Personal information
- Nationality: Ethiopian
- Born: 7 March 2007 (age 19)

Sport
- Sport: Athletics
- Event: 3000 m steeplechase

Achievements and titles
- Personal bests: 3000 m Steeplechase: 9:20.83 (Hengelo, 2025)

Medal record
Women's athletics
Representing Ethiopia
World U20 Championships
| Silver medal – second place | 2026 Eugene | 3000 m st. |
World Cross Country Championships
| Silver medal – second place | 2026 Tallahassee | U20 race |

= Wosane Asefa =

Ethiopian athlete (born 2007)

Wosane Asefa (born 3 July 2007) is an Ethiopian steeplechaser and cross country runner.

==Biography==
Asefa placed seventh in the final of the 3000 metres steeplechase at the 2024 African Championships in Douala, Cameroon.
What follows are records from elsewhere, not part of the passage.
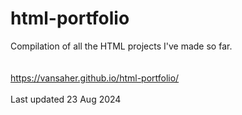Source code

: # html-portfolio
Compilation of all the HTML projects I've made so far. <br /><br /><br />
https://vansaher.github.io/html-portfolio/ <br /><br />
Last updated 23 Aug 2024
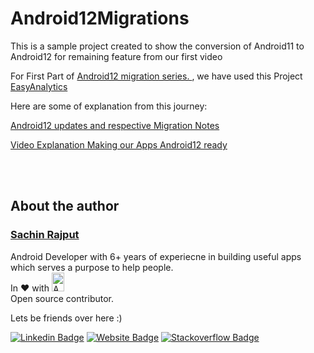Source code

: # Android12Migrations
This is a sample project created to show the conversion of Android11 to Android12 for remaining feature from our first video

For First Part of <a href="https://www.youtube.com/watch?v=X9IfLFLaVKI">Android12 migration series. </a>, we have used this Project <a href="https://github.com/droid-lover/EasyAnalytics"> EasyAnalytics</a>


Here are some of explanation from this journey:

<a href="https://medium.com/native-mobile-bits/lets-use-android-12-migration-of-our-android-apps-to-android12-api-31-af329b6829d0"> Android12 updates and respective Migration Notes </a> 

<a href="https://www.youtube.com/watch?v=X9IfLFLaVKI">Video Explanation Making our Apps Android12 ready </a> 






</br>

</br>


## About the author
### <a href="https://iamsachinrajput.medium.com/"> Sachin Rajput</a>
  Android Developer with 6+ years of experiecne in building useful apps which serves a purpose to help people. <br/>
  In :heart: with <img src="https://github.com/myJarvis/EasyAnalytics/blob/master/images/android.png" alt="Android" width=20  height=30> </br> Open source contributor.
  
  Lets be friends over here :) 
  
  
[![Linkedin Badge](https://img.shields.io/badge/-LinkedIn-0e76a8?style=flat-square&logo=Linkedin&logoColor=white)](https://www.linkedin.com/in/sachin-rajput-998b48105/)
[![Website Badge](https://img.shields.io/badge/Medium-3b5998?style=flat-square&logo=google-chrome&logoColor=white)](https://droid-lover.medium.com/)
[![Stackoverflow Badge](https://img.shields.io/badge/-Stackoverflow-FFA500?style=flat-square&logo=Stackoverflow&logoColor=orange)](https://stackoverflow.com/users/7193506/sachin)



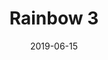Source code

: ---
title: Rainbow 3
date: '2019-06-15'
thumb_image: images/mar-4yo/4yo-mar-rainbow-3.jpg
thumb_image_alt: Rainbow 3
image: images/mar-4yo/4yo-mar-rainbow-3.jpg
image_alt: Rainbow 3
template: project 
---	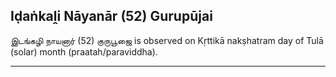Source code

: ## Iḍaṅkaḽi Nāyanār (52) Gurupūjai
இடங்கழி நாயனார் (52) குருபூஜை is observed on Kṛttikā nakṣhatram day of Tulā (solar) month (praatah/paraviddha).



---
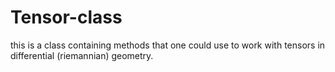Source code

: # Tensor-class
this is a class containing methods that one could use to work with tensors in differential (riemannian) geometry.
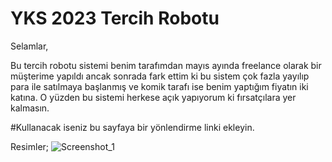# YKS 2023 Tercih Robotu

Selamlar,

Bu tercih robotu sistemi benim tarafımdan mayıs ayında freelance olarak bir müşterime yapıldı ancak sonrada fark ettim ki bu sistem çok fazla yayılıp para ile satılmaya başlanmış ve komik tarafı ise benim yaptığım fiyatın iki katına. O yüzden bu sistemi herkese açık yapıyorum ki fırsatçılara yer kalmasın. 

#Kullanacak iseniz bu sayfaya bir yönlendirme linki ekleyin.

Resimler;
![Screenshot_1](https://github.com/LuckyEden/yks-tercih-robotu/assets/62652820/66e26a3f-bc52-42f0-8215-40c41305697c)

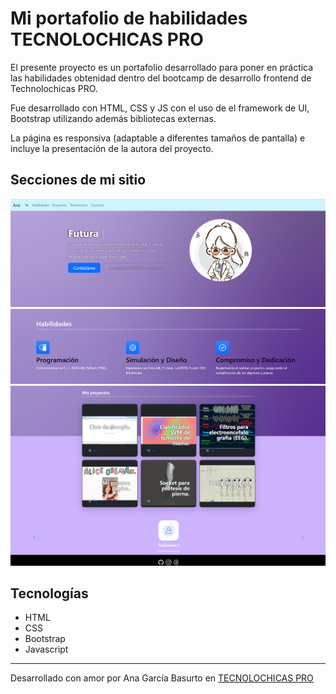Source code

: # Mi portafolio de habilidades TECNOLOCHICAS PRO

El presente proyecto es un portafolio desarrollado para poner en práctica las habilidades obtenidad dentro del bootcamp de desarrollo frontend de Technolochicas PRO.

Fue desarrollado con HTML, CSS y JS con el uso de el framework de UI, Bootstrap utilizando además bibliotecas externas.

La página es responsiva (adaptable a diferentes tamaños de pantalla) e incluye la presentación de la autora del proyecto.


## Secciones de mi sitio
![Presentación](assets/PT1.png)
![Habilidades](assets/PT2.png)
![Proyectos y testimonios](assets/PT3.png)

## Tecnologías

* HTML
* CSS
* Bootstrap
* Javascript

---

Desarrollado con amor por Ana García Basurto en [TECNOLOCHICAS  PRO](https://tecnolochicas.mx/)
Asefa won the 3000m steeplechase final in a lifetime best of 9:30.68 at the Kip Keino Classic in Nairobi, Kenya, on 31 May 2025. She ran a personal best for the 3000 metres steeplechase of 9:20.83 in Hengelo, Netherlands, the following week, which placed her the second-fastest for an U20 athlete worldwide in 2025. Competing in the 2025 Diamond League, Asefa has a top-ten finish in August in the 3000 metres steeplechase at the 2025 Athletissima in wet conditions in Lausanne. That month, she placed seventh in the mile steeplechase at the 2025 Memorial Van Damme.
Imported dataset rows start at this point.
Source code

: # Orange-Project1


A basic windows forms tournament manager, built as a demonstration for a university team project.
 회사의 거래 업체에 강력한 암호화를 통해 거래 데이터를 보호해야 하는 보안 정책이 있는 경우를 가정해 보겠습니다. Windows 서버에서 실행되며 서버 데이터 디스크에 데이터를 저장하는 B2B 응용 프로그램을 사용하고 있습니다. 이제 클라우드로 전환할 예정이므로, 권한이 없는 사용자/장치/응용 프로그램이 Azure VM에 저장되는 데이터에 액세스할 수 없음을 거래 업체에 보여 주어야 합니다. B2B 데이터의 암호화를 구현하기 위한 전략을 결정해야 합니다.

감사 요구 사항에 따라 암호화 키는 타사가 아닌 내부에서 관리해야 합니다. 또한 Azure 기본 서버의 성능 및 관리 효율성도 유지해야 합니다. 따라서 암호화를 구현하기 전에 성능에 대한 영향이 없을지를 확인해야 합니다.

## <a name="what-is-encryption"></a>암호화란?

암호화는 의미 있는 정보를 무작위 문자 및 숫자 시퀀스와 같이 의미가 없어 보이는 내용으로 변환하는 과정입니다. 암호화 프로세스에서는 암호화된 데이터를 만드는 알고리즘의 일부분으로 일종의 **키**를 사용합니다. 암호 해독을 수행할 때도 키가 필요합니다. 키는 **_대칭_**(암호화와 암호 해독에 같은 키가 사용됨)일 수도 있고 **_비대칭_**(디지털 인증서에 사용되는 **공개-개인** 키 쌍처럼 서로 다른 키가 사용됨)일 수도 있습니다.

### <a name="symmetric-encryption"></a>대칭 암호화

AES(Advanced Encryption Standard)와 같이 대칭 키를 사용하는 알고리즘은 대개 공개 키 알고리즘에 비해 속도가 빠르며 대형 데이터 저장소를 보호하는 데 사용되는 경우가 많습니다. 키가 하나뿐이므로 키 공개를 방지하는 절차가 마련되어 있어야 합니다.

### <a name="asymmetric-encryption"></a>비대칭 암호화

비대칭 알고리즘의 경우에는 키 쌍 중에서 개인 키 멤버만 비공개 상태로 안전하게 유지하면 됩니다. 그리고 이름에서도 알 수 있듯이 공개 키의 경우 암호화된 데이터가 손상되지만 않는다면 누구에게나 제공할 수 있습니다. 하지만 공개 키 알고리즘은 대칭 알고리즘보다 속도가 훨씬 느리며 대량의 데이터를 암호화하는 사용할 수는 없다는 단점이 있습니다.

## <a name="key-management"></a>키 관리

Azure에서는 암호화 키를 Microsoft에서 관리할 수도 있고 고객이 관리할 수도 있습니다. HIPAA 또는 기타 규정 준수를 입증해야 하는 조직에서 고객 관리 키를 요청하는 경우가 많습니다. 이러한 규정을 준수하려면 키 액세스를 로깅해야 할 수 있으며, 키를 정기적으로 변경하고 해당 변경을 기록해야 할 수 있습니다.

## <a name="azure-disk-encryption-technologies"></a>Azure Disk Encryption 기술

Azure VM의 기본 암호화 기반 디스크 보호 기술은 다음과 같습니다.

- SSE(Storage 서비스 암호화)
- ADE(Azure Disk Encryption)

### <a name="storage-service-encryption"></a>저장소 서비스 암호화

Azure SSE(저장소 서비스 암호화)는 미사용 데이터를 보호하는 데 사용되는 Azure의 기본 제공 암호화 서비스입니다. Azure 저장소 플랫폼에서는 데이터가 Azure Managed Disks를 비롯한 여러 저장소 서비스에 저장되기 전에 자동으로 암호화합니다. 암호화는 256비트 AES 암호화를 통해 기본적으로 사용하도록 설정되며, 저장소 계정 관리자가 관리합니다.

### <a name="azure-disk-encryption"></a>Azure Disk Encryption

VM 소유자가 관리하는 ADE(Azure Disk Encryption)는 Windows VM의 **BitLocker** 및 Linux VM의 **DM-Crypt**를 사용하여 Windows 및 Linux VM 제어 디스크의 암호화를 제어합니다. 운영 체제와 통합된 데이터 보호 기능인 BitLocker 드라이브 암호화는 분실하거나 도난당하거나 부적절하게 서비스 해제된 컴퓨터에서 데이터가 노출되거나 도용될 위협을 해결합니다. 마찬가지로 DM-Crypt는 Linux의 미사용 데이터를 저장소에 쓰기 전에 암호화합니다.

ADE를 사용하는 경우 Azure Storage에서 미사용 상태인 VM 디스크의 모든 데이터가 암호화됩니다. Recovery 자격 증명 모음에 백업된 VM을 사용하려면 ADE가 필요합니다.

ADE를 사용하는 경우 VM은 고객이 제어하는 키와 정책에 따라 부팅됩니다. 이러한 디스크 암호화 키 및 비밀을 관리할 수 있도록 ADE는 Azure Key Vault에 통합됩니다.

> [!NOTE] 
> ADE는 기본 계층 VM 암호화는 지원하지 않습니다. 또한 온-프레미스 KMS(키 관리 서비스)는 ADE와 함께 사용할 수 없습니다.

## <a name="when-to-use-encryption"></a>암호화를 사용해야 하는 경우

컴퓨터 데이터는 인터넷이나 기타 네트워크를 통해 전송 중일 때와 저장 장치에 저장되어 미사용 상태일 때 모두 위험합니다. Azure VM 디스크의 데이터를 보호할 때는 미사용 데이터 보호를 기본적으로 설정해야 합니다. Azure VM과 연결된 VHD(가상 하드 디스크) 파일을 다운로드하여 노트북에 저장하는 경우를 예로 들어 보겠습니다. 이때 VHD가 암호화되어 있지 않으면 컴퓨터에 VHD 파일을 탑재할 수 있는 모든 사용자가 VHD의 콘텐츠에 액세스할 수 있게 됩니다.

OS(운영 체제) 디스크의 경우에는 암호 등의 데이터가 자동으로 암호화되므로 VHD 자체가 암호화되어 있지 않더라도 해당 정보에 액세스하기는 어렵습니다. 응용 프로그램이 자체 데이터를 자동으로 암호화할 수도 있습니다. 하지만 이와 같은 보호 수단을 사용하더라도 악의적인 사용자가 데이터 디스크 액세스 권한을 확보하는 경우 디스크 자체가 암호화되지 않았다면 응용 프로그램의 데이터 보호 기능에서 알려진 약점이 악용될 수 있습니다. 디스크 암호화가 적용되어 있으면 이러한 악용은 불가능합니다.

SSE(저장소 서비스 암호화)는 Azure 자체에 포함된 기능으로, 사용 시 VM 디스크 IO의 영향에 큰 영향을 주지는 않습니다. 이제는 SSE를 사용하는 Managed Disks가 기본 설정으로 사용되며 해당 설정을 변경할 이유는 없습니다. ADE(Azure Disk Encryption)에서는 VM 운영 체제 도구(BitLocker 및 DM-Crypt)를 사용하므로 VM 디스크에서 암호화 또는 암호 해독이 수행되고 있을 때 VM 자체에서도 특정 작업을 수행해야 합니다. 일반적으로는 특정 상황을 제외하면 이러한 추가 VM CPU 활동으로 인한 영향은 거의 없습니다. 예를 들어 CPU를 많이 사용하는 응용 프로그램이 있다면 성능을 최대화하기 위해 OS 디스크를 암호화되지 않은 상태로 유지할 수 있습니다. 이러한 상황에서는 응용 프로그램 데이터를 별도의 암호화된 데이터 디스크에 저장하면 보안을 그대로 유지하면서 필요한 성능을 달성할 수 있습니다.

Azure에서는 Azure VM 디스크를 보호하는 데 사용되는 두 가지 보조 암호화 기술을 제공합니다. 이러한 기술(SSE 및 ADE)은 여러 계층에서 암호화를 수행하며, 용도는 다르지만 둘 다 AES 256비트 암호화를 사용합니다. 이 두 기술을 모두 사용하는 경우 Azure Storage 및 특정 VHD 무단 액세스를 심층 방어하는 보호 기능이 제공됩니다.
Asefa won the women's under-20 silver medal at the 2026 World Athletics Cross Country Championships in Tallahassee, finishing behind compatriot Marta Alemayo. In May, she represented Ethiopia at the 2026 African Championships in Athletics in Accra, Ghana, running 9:41.75 for the 3000 m steeplechase to finish in fourth place. In August 2026, she competed for Ethiopia at the 2026 World Athletics U20 Championships in the 3000 metres steeplechase, winning the silver medal.